Aim of the exercise → Copy the listing that follows exactly. Its pictures do not belong in the copy.

□ □ □ □ □ □ □

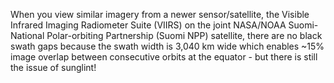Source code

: <p>When you view similar imagery from a newer sensor/satellite, the Visible Infrared Imaging Radiometer Suite (VIIRS) on the joint NASA/NOAA Suomi-National Polar-orbiting Partnership (Suomi NPP) satellite, there are no black swath gaps because the swath width is 3,040 km wide which enables ~15% image overlap between consecutive orbits at the equator - but there is still the issue of sunglint!</p>
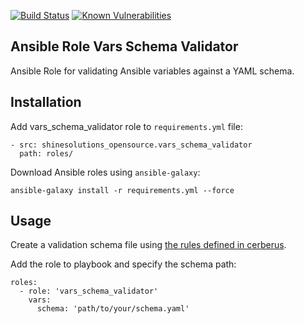 [![Build Status](https://github.com/shinesolutions/ansible-role-vars-schema-validator/workflows/CI/badge.svg)](https://github.com/shinesolutions/ansible-role-vars-schema-validator/actions?query=workflow%3ACI)
[![Known Vulnerabilities](https://snyk.io/test/github/shinesolutions/ansible-role-vars-schema-validator/badge.svg)](https://snyk.io/test/github/shinesolutions/ansible-role-vars-schema-validator)

Ansible Role Vars Schema Validator
----------------------------------

Ansible Role for validating Ansible variables against a YAML schema.

Installation
------------

Add vars_schema_validator role to `requirements.yml` file:

    - src: shinesolutions_opensource.vars_schema_validator
      path: roles/

Download Ansible roles using `ansible-galaxy`:

    ansible-galaxy install -r requirements.yml --force

Usage
-----

Create a validation schema file using [the rules defined in cerberus](http://docs.python-cerberus.org/en/stable/validation-rules.html).

Add the role to playbook and specify the schema path:

    roles:
      - role: 'vars_schema_validator'
        vars:
          schema: 'path/to/your/schema.yaml'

□ □ □ □ □ □ □

Exercise solution →
Source code

: <p>When you view similar imagery from a newer sensor/satellite, the Visible Infrared Imaging Radiometer Suite (VIIRS) on the joint NASA/NOAA Suomi-National Polar-orbiting Partnership (Suomi NPP) satellite, there are no black swath gaps because the swath width is 3,040 km wide which enables ~15% image overlap between consecutive orbits at the equator - but there is still the issue of sunglint!</p>
 [![Build Status](https://github.com/shinesolutions/ansible-role-vars-schema-validator/workflows/CI/badge.svg)](https://github.com/shinesolutions/ansible-role-vars-schema-validator/actions?query=workflow%3ACI)
[![Known Vulnerabilities](https://snyk.io/test/github/shinesolutions/ansible-role-vars-schema-validator/badge.svg)](https://snyk.io/test/github/shinesolutions/ansible-role-vars-schema-validator)

Ansible Role Vars Schema Validator
----------------------------------

Ansible Role for validating Ansible variables against a YAML schema.

Installation
------------

Add vars_schema_validator role to `requirements.yml` file:

    - src: shinesolutions_opensource.vars_schema_validator
      path: roles/

Download Ansible roles using `ansible-galaxy`:

    ansible-galaxy install -r requirements.yml --force

Usage
-----

Create a validation schema file using [the rules defined in cerberus](http://docs.python-cerberus.org/en/stable/validation-rules.html).

Add the role to playbook and specify the schema path:

    roles:
      - role: 'vars_schema_validator'
        vars:
          schema: 'path/to/your/schema.yaml'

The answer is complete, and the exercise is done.